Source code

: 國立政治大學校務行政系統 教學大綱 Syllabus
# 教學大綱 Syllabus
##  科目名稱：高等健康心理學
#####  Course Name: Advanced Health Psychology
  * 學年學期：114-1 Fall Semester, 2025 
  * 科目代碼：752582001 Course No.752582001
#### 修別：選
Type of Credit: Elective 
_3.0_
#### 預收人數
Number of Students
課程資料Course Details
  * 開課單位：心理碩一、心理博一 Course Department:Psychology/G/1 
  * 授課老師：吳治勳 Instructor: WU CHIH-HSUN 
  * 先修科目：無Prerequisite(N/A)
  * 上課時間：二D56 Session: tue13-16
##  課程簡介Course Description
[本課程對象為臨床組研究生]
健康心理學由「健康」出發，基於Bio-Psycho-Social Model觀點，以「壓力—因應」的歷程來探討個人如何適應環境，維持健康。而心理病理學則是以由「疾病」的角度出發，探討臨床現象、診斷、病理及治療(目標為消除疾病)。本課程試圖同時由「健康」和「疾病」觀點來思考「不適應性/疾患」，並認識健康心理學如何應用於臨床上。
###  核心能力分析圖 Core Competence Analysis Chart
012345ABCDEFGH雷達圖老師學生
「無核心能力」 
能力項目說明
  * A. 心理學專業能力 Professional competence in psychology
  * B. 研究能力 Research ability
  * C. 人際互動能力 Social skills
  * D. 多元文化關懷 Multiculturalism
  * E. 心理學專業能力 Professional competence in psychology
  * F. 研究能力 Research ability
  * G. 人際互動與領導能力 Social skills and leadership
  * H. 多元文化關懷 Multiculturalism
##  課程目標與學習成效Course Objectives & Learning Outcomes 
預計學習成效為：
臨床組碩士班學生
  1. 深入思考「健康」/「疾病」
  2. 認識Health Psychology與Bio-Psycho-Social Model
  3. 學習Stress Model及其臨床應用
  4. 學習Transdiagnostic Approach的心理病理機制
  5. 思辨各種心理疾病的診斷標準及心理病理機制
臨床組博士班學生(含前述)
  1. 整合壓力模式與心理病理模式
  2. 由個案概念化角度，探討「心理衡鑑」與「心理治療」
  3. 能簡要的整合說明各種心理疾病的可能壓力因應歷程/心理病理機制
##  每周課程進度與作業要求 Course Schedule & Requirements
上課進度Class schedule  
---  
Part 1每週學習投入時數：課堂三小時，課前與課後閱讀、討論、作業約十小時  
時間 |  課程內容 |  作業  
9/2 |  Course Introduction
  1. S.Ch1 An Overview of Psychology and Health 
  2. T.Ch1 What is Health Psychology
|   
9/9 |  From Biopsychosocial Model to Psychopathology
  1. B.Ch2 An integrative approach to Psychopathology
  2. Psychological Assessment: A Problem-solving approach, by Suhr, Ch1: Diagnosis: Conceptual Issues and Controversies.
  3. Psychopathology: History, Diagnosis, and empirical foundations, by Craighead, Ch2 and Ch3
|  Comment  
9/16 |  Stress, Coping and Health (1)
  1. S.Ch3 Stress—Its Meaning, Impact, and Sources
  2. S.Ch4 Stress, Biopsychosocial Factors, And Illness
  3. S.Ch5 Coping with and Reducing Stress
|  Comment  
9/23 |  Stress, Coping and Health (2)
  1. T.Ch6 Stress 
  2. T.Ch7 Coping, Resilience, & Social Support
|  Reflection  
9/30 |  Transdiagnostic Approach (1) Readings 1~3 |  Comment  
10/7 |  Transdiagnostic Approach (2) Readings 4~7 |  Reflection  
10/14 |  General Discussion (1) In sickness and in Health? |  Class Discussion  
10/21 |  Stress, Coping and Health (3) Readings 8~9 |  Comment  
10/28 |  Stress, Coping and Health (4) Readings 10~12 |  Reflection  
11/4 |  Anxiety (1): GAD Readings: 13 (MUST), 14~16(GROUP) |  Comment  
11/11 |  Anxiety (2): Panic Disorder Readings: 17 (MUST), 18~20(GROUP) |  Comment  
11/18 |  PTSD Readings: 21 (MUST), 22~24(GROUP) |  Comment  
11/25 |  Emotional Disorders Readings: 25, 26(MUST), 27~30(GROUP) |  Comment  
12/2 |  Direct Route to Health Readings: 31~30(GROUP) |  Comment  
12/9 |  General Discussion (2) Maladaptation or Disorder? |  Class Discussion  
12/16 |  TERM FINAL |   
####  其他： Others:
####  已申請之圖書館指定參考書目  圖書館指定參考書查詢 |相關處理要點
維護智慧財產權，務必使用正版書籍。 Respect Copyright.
※ ※ ※
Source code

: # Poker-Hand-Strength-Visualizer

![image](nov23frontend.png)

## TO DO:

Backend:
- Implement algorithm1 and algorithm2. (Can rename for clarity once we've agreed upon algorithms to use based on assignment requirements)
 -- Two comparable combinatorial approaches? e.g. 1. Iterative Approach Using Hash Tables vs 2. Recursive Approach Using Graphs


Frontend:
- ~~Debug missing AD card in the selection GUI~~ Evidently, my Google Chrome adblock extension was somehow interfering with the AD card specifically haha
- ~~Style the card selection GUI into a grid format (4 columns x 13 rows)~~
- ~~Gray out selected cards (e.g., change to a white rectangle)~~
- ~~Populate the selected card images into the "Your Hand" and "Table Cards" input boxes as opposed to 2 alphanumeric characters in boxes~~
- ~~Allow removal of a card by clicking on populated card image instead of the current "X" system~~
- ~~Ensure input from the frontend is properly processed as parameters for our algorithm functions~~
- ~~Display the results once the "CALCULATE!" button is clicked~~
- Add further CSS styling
※ ※ ※
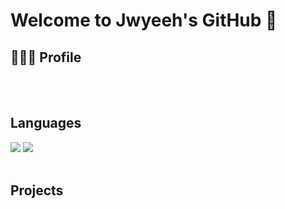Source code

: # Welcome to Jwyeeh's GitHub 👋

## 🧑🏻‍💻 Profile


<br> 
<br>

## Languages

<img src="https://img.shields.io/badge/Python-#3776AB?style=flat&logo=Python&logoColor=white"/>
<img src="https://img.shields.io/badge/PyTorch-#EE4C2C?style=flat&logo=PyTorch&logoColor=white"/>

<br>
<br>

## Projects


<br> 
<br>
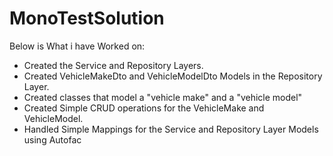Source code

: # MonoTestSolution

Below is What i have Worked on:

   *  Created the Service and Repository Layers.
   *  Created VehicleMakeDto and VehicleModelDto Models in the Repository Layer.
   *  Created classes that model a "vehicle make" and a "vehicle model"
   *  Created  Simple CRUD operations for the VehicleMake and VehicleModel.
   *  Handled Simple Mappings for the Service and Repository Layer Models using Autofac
※ ※ ※
Word for word, restate the lines of the listing above starting at the line with "1. 整合壓力模式與心理病理模式" and ending at the line with "維護智慧財產權，務必使用正版書籍。 Respect Copyright.", and nothing outside them.

§ **The completed task**
  1. 整合壓力模式與心理病理模式
  2. 由個案概念化角度，探討「心理衡鑑」與「心理治療」
  3. 能簡要的整合說明各種心理疾病的可能壓力因應歷程/心理病理機制
##  每周課程進度與作業要求 Course Schedule & Requirements
上課進度Class schedule  
---  
Part 1每週學習投入時數：課堂三小時，課前與課後閱讀、討論、作業約十小時  
時間 |  課程內容 |  作業  
9/2 |  Course Introduction
  1. S.Ch1 An Overview of Psychology and Health 
  2. T.Ch1 What is Health Psychology
|   
9/9 |  From Biopsychosocial Model to Psychopathology
  1. B.Ch2 An integrative approach to Psychopathology
  2. Psychological Assessment: A Problem-solving approach, by Suhr, Ch1: Diagnosis: Conceptual Issues and Controversies.
  3. Psychopathology: History, Diagnosis, and empirical foundations, by Craighead, Ch2 and Ch3
|  Comment  
9/16 |  Stress, Coping and Health (1)
  1. S.Ch3 Stress—Its Meaning, Impact, and Sources
  2. S.Ch4 Stress, Biopsychosocial Factors, And Illness
  3. S.Ch5 Coping with and Reducing Stress
|  Comment  
9/23 |  Stress, Coping and Health (2)
  1. T.Ch6 Stress 
  2. T.Ch7 Coping, Resilience, & Social Support
|  Reflection  
9/30 |  Transdiagnostic Approach (1) Readings 1~3 |  Comment  
10/7 |  Transdiagnostic Approach (2) Readings 4~7 |  Reflection  
10/14 |  General Discussion (1) In sickness and in Health? |  Class Discussion  
10/21 |  Stress, Coping and Health (3) Readings 8~9 |  Comment  
10/28 |  Stress, Coping and Health (4) Readings 10~12 |  Reflection  
11/4 |  Anxiety (1): GAD Readings: 13 (MUST), 14~16(GROUP) |  Comment  
11/11 |  Anxiety (2): Panic Disorder Readings: 17 (MUST), 18~20(GROUP) |  Comment  
11/18 |  PTSD Readings: 21 (MUST), 22~24(GROUP) |  Comment  
11/25 |  Emotional Disorders Readings: 25, 26(MUST), 27~30(GROUP) |  Comment  
12/2 |  Direct Route to Health Readings: 31~30(GROUP) |  Comment  
12/9 |  General Discussion (2) Maladaptation or Disorder? |  Class Discussion  
12/16 |  TERM FINAL |   
####  其他： Others:
####  已申請之圖書館指定參考書目  圖書館指定參考書查詢 |相關處理要點
維護智慧財產權，務必使用正版書籍。 Respect Copyright.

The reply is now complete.